Elena and Francisco, who currently live in Lisbon, are committed to making sure that their twins lead as normal a life as possible. “Leonor and Beatriz, who are going to turn two in October, are beautiful, full of life, energy, and curiosity. They love playing with other children at the park or at the beach but we must limit outdoor activities because of the risk of overheating and heatstroke. There are certain precautions that we need to take, like giving them two daily baths and applying cream throughout the day to make sure that their extremely dry skin stays hydrated,” says Elena.
“Amici per la pelle,” part of the foundation’s name, is a play on words in Italian, since it literally means “friends by skin.” In English, it can be translated as “best friends” or “friends for life.” According to Elena, these are precisely the kind of friends she made at JCU. “My friends from JCU, people from all over the world, have been helping me in many ways: by donating money, putting me in touch with experts, sharing my posts on social media. They have been incredible.”
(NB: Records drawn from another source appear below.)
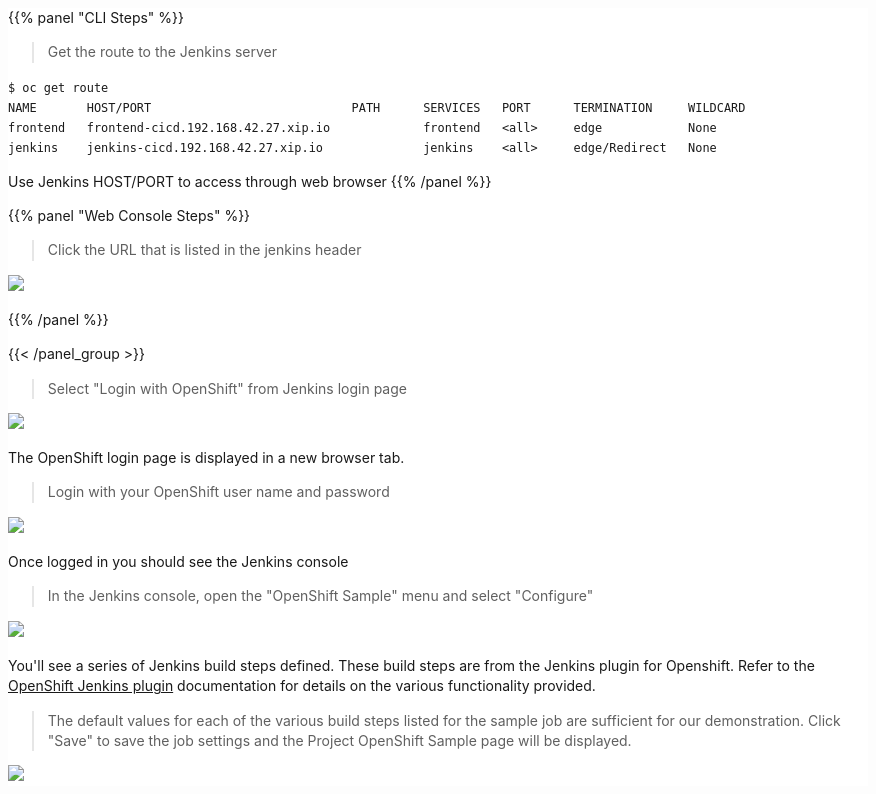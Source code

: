 {{% panel "CLI Steps" %}}

<blockquote>
<i class="fa fa-terminal"></i> Get the route to the Jenkins server
</blockquote>

```
$ oc get route
NAME       HOST/PORT                            PATH      SERVICES   PORT      TERMINATION     WILDCARD
frontend   frontend-cicd.192.168.42.27.xip.io             frontend   <all>     edge            None
jenkins    jenkins-cicd.192.168.42.27.xip.io              jenkins    <all>     edge/Redirect   None
```
Use Jenkins HOST/PORT to access through web browser
{{% /panel %}}

{{% panel "Web Console Steps" %}}

<blockquote>
Click the URL that is listed in the jenkins header
</blockquote>

<img src="../images/ocp-lab-cicd-jenkins-overview.png" width="900"><br/>

{{% /panel %}}

{{< /panel_group >}}

> Select "Login with OpenShift" from Jenkins login page

<img src="../images/ocp-lab-cicd-jenkins-login-1.png" width="400">
</br>

The OpenShift login page is displayed in a new browser tab.

> Login with your OpenShift user name and password

<img src="../images/ocp-login.png" width="600">
<br/>

Once logged in you should see the Jenkins console 

> In the Jenkins console, open the "OpenShift Sample" menu and select "Configure"

<img src="../images/ocp-lab-cicd-jenkins.png" width="900">
<br/>

You'll see a series of Jenkins build steps defined. These build steps are from the Jenkins plugin for Openshift. Refer to the [OpenShift Jenkins plugin][2] documentation for details on the various functionality provided.

> The default values for each of the various build steps listed for the sample job are sufficient for our demonstration. Click "Save" to save the job settings and the Project OpenShift Sample page will be displayed. 

<img src="../images/ocp-lab-cicd-jenkins-config.png" width="600"><br/>


[1]: https://jenkins.io/doc/book/pipeline/
[2]: https://github.com/openshift/jenkins-plugin
[3]: https://docs.openshift.com/enterprise/latest/using_../images/other_../images/jenkins.html
[4]: https://jenkins.io/doc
Elena has many fond memories of her time at John Cabot University. “I think that JCU is a unique place because it mixes modernity with the ancient world in an international environment. I had amazing professors, some of whom I am still in touch with, like Professor Andrea Lanzone. But in addition to what I learned in the classroom, I learned to love what I do and to be passionate about my goals. Most importantly, I learned to embrace diversity and to let myself be enriched by it.”